++++ Data extract

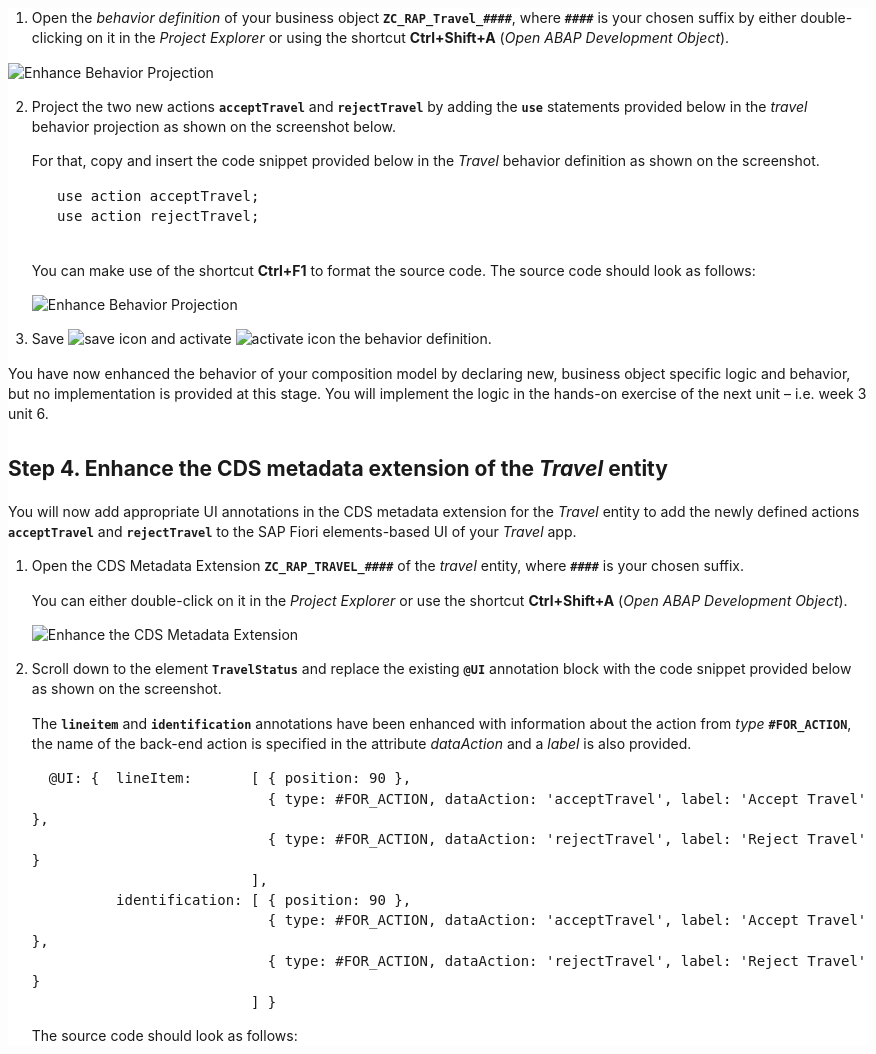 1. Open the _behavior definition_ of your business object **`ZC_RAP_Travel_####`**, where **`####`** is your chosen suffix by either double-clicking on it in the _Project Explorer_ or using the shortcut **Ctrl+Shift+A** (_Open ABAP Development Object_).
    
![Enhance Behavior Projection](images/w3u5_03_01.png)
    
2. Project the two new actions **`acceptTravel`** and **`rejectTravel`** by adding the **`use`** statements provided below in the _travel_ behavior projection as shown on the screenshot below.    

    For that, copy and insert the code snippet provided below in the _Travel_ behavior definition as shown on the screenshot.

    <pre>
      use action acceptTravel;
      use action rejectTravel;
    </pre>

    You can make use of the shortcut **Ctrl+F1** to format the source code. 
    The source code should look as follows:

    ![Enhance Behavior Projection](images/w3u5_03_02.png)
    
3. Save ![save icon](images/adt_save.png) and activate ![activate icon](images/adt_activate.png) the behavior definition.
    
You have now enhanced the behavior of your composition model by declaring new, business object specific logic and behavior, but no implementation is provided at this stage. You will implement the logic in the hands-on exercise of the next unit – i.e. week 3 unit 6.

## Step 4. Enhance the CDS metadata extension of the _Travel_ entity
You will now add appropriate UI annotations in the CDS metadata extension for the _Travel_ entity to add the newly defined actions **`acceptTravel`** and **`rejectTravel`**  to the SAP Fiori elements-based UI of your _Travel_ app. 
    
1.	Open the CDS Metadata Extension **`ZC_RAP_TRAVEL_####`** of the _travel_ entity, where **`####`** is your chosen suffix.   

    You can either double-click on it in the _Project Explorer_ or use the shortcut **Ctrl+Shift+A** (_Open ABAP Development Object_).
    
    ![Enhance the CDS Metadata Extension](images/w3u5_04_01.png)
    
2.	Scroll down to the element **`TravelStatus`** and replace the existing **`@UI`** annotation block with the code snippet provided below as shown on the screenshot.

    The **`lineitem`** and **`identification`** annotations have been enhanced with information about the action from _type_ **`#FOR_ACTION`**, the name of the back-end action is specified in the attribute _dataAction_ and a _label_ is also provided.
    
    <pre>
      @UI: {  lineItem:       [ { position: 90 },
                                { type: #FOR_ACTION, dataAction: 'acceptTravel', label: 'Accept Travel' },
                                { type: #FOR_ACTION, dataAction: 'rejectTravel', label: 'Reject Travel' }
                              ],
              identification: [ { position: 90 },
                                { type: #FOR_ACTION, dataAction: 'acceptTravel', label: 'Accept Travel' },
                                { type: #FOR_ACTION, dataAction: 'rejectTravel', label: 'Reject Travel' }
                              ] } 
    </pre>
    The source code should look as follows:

++++++++

**Problem to solve:**
Go through the records. Copy each line where "entity" appears.

**Written solution:**
## Step 4. Enhance the CDS metadata extension of the _Travel_ entity
You will now add appropriate UI annotations in the CDS metadata extension for the _Travel_ entity to add the newly defined actions **`acceptTravel`** and **`rejectTravel`**  to the SAP Fiori elements-based UI of your _Travel_ app. 
1.	Open the CDS Metadata Extension **`ZC_RAP_TRAVEL_####`** of the _travel_ entity, where **`####`** is your chosen suffix.   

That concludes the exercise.